- Opening Delimiter -

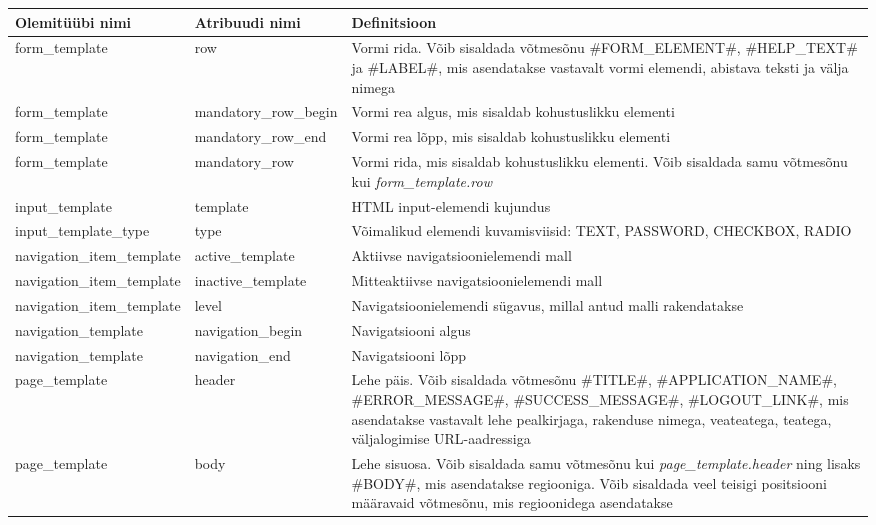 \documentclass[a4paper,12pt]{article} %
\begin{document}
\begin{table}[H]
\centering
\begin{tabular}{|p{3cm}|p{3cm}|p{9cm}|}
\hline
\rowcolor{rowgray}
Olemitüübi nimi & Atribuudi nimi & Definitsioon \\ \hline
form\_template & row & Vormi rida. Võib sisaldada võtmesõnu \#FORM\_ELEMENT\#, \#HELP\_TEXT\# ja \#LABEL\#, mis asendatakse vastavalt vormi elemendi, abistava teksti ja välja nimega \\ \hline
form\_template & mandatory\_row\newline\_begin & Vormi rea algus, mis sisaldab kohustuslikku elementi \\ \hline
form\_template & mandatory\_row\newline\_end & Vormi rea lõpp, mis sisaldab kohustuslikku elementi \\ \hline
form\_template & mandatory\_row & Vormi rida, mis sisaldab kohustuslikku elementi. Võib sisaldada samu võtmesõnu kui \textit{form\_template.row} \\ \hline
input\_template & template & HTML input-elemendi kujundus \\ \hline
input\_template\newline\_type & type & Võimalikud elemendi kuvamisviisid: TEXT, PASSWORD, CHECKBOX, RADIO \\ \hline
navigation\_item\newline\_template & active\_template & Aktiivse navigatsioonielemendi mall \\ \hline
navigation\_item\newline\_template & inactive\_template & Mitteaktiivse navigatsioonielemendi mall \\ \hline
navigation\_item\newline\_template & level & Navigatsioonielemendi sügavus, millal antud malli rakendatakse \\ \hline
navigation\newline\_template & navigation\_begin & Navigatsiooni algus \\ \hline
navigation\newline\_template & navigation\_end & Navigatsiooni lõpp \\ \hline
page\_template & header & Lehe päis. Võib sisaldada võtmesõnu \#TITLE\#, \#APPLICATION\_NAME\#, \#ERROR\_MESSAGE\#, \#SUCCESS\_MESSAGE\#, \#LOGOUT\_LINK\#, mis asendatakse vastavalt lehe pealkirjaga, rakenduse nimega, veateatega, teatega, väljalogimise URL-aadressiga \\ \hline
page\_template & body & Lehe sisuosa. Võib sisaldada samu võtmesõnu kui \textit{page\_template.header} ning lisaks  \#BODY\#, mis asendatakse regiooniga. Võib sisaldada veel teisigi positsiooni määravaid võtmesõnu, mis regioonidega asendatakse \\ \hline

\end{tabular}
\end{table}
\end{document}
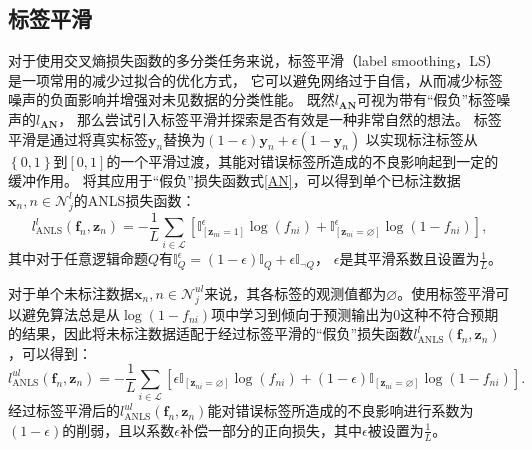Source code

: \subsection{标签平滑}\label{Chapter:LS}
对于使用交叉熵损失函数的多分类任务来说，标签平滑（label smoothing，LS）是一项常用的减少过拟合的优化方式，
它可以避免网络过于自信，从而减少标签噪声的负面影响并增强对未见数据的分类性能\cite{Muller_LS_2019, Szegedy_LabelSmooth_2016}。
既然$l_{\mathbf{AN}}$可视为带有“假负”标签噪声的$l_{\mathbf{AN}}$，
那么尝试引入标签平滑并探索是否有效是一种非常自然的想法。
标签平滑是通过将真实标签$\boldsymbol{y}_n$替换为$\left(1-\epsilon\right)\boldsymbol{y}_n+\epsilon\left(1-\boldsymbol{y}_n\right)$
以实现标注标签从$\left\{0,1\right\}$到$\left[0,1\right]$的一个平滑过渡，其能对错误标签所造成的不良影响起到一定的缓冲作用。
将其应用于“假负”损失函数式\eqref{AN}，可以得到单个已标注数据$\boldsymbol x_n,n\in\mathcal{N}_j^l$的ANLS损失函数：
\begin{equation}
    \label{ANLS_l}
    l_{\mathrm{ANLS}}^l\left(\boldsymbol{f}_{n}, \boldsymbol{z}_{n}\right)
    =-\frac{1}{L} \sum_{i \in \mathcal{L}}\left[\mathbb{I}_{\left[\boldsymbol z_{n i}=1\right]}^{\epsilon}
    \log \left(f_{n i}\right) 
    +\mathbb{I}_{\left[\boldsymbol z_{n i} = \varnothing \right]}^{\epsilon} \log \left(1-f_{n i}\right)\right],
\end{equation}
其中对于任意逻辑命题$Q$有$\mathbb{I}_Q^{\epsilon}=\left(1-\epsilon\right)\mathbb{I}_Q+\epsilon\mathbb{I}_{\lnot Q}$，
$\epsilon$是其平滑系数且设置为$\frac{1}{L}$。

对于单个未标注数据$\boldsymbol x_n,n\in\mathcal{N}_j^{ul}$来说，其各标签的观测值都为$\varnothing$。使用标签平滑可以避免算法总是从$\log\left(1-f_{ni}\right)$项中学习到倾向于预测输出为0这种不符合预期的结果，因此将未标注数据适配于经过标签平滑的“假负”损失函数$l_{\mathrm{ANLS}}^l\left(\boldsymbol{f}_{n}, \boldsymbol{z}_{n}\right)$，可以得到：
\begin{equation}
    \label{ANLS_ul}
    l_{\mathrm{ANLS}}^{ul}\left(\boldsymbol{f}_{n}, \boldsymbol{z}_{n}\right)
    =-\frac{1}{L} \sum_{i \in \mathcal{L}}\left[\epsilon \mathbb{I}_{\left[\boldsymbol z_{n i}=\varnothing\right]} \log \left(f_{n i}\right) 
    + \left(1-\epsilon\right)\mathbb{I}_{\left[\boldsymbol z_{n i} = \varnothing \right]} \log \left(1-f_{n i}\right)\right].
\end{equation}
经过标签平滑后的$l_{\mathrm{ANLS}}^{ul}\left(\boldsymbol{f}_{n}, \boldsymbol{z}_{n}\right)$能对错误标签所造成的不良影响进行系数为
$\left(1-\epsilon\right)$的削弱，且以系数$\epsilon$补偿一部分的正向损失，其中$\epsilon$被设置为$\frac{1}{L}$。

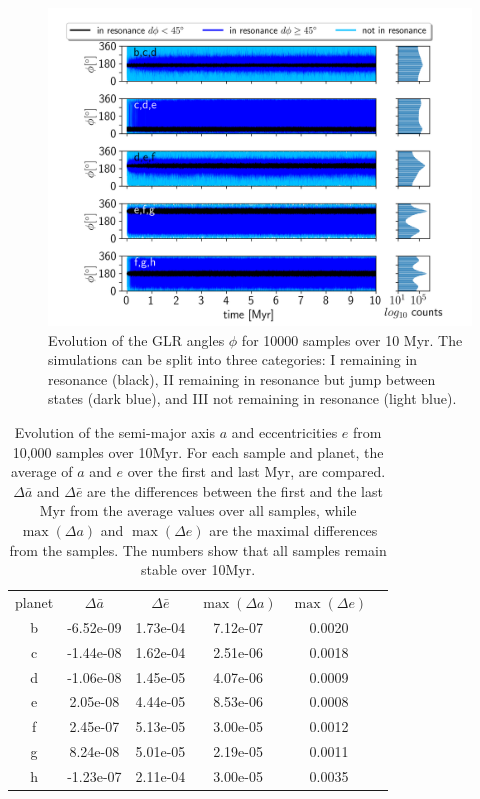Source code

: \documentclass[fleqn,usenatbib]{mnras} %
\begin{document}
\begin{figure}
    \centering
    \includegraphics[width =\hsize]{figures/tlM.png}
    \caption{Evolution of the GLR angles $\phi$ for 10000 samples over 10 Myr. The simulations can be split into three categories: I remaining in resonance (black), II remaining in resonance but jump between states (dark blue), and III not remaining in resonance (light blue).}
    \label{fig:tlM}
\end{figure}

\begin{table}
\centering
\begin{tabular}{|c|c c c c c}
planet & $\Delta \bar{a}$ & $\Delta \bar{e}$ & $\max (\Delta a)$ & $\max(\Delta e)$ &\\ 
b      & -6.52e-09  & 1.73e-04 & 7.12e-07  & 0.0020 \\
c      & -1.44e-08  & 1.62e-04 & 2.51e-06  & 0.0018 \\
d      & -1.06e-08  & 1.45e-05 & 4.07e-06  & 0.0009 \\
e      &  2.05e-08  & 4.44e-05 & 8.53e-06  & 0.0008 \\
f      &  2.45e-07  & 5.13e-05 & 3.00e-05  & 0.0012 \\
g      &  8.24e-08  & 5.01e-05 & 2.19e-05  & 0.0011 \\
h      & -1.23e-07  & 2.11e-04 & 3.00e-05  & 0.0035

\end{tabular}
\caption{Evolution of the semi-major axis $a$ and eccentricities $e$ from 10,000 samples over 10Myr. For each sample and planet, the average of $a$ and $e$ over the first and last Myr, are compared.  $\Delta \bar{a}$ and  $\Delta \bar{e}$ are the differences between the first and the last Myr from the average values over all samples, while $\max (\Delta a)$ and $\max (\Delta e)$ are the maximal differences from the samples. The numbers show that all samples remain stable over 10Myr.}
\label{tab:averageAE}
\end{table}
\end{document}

- Closing Delimiter -

EXERCISE OBJECTIVE =>
Copy out the material above in full and exactly, but with no pictures.

SOLUTION =>
 \documentclass[a4paper,12pt]{article} %
\begin{document}
\begin{table}[H]
\centering
\begin{tabular}{|p{3cm}|p{3cm}|p{9cm}|}
\hline
\rowcolor{rowgray}
Olemitüübi nimi & Atribuudi nimi & Definitsioon \\ \hline
form\_template & row & Vormi rida. Võib sisaldada võtmesõnu \#FORM\_ELEMENT\#, \#HELP\_TEXT\# ja \#LABEL\#, mis asendatakse vastavalt vormi elemendi, abistava teksti ja välja nimega \\ \hline
form\_template & mandatory\_row\newline\_begin & Vormi rea algus, mis sisaldab kohustuslikku elementi \\ \hline
form\_template & mandatory\_row\newline\_end & Vormi rea lõpp, mis sisaldab kohustuslikku elementi \\ \hline
form\_template & mandatory\_row & Vormi rida, mis sisaldab kohustuslikku elementi. Võib sisaldada samu võtmesõnu kui \textit{form\_template.row} \\ \hline
input\_template & template & HTML input-elemendi kujundus \\ \hline
input\_template\newline\_type & type & Võimalikud elemendi kuvamisviisid: TEXT, PASSWORD, CHECKBOX, RADIO \\ \hline
navigation\_item\newline\_template & active\_template & Aktiivse navigatsioonielemendi mall \\ \hline
navigation\_item\newline\_template & inactive\_template & Mitteaktiivse navigatsioonielemendi mall \\ \hline
navigation\_item\newline\_template & level & Navigatsioonielemendi sügavus, millal antud malli rakendatakse \\ \hline
navigation\newline\_template & navigation\_begin & Navigatsiooni algus \\ \hline
navigation\newline\_template & navigation\_end & Navigatsiooni lõpp \\ \hline
page\_template & header & Lehe päis. Võib sisaldada võtmesõnu \#TITLE\#, \#APPLICATION\_NAME\#, \#ERROR\_MESSAGE\#, \#SUCCESS\_MESSAGE\#, \#LOGOUT\_LINK\#, mis asendatakse vastavalt lehe pealkirjaga, rakenduse nimega, veateatega, teatega, väljalogimise URL-aadressiga \\ \hline
page\_template & body & Lehe sisuosa. Võib sisaldada samu võtmesõnu kui \textit{page\_template.header} ning lisaks  \#BODY\#, mis asendatakse regiooniga. Võib sisaldada veel teisigi positsiooni määravaid võtmesõnu, mis regioonidega asendatakse \\ \hline

\end{tabular}
\end{table}
\end{document}
Source code

: \subsection{标签平滑}\label{Chapter:LS}
对于使用交叉熵损失函数的多分类任务来说，标签平滑（label smoothing，LS）是一项常用的减少过拟合的优化方式，
它可以避免网络过于自信，从而减少标签噪声的负面影响并增强对未见数据的分类性能\cite{Muller_LS_2019, Szegedy_LabelSmooth_2016}。
既然$l_{\mathbf{AN}}$可视为带有“假负”标签噪声的$l_{\mathbf{AN}}$，
那么尝试引入标签平滑并探索是否有效是一种非常自然的想法。
标签平滑是通过将真实标签$\boldsymbol{y}_n$替换为$\left(1-\epsilon\right)\boldsymbol{y}_n+\epsilon\left(1-\boldsymbol{y}_n\right)$
以实现标注标签从$\left\{0,1\right\}$到$\left[0,1\right]$的一个平滑过渡，其能对错误标签所造成的不良影响起到一定的缓冲作用。
将其应用于“假负”损失函数式\eqref{AN}，可以得到单个已标注数据$\boldsymbol x_n,n\in\mathcal{N}_j^l$的ANLS损失函数：
\begin{equation}
    \label{ANLS_l}
    l_{\mathrm{ANLS}}^l\left(\boldsymbol{f}_{n}, \boldsymbol{z}_{n}\right)
    =-\frac{1}{L} \sum_{i \in \mathcal{L}}\left[\mathbb{I}_{\left[\boldsymbol z_{n i}=1\right]}^{\epsilon}
    \log \left(f_{n i}\right) 
    +\mathbb{I}_{\left[\boldsymbol z_{n i} = \varnothing \right]}^{\epsilon} \log \left(1-f_{n i}\right)\right],
\end{equation}
其中对于任意逻辑命题$Q$有$\mathbb{I}_Q^{\epsilon}=\left(1-\epsilon\right)\mathbb{I}_Q+\epsilon\mathbb{I}_{\lnot Q}$，
$\epsilon$是其平滑系数且设置为$\frac{1}{L}$。

对于单个未标注数据$\boldsymbol x_n,n\in\mathcal{N}_j^{ul}$来说，其各标签的观测值都为$\varnothing$。使用标签平滑可以避免算法总是从$\log\left(1-f_{ni}\right)$项中学习到倾向于预测输出为0这种不符合预期的结果，因此将未标注数据适配于经过标签平滑的“假负”损失函数$l_{\mathrm{ANLS}}^l\left(\boldsymbol{f}_{n}, \boldsymbol{z}_{n}\right)$，可以得到：
\begin{equation}
    \label{ANLS_ul}
    l_{\mathrm{ANLS}}^{ul}\left(\boldsymbol{f}_{n}, \boldsymbol{z}_{n}\right)
    =-\frac{1}{L} \sum_{i \in \mathcal{L}}\left[\epsilon \mathbb{I}_{\left[\boldsymbol z_{n i}=\varnothing\right]} \log \left(f_{n i}\right) 
    + \left(1-\epsilon\right)\mathbb{I}_{\left[\boldsymbol z_{n i} = \varnothing \right]} \log \left(1-f_{n i}\right)\right].
\end{equation}
经过标签平滑后的$l_{\mathrm{ANLS}}^{ul}\left(\boldsymbol{f}_{n}, \boldsymbol{z}_{n}\right)$能对错误标签所造成的不良影响进行系数为
$\left(1-\epsilon\right)$的削弱，且以系数$\epsilon$补偿一部分的正向损失，其中$\epsilon$被设置为$\frac{1}{L}$。

Source code

: \documentclass[fleqn,usenatbib]{mnras} %
\begin{document}
\begin{figure}
    \centering
    \includegraphics[width =\hsize]{figures/tlM.png}
    \caption{Evolution of the GLR angles $\phi$ for 10000 samples over 10 Myr. The simulations can be split into three categories: I remaining in resonance (black), II remaining in resonance but jump between states (dark blue), and III not remaining in resonance (light blue).}
    \label{fig:tlM}
\end{figure}

\begin{table}
\centering
\begin{tabular}{|c|c c c c c}
planet & $\Delta \bar{a}$ & $\Delta \bar{e}$ & $\max (\Delta a)$ & $\max(\Delta e)$ &\\ 
b      & -6.52e-09  & 1.73e-04 & 7.12e-07  & 0.0020 \\
c      & -1.44e-08  & 1.62e-04 & 2.51e-06  & 0.0018 \\
d      & -1.06e-08  & 1.45e-05 & 4.07e-06  & 0.0009 \\
e      &  2.05e-08  & 4.44e-05 & 8.53e-06  & 0.0008 \\
f      &  2.45e-07  & 5.13e-05 & 3.00e-05  & 0.0012 \\
g      &  8.24e-08  & 5.01e-05 & 2.19e-05  & 0.0011 \\
h      & -1.23e-07  & 2.11e-04 & 3.00e-05  & 0.0035

\end{tabular}
\caption{Evolution of the semi-major axis $a$ and eccentricities $e$ from 10,000 samples over 10Myr. For each sample and planet, the average of $a$ and $e$ over the first and last Myr, are compared.  $\Delta \bar{a}$ and  $\Delta \bar{e}$ are the differences between the first and the last Myr from the average values over all samples, while $\max (\Delta a)$ and $\max (\Delta e)$ are the maximal differences from the samples. The numbers show that all samples remain stable over 10Myr.}
\label{tab:averageAE}
\end{table}
\end{document}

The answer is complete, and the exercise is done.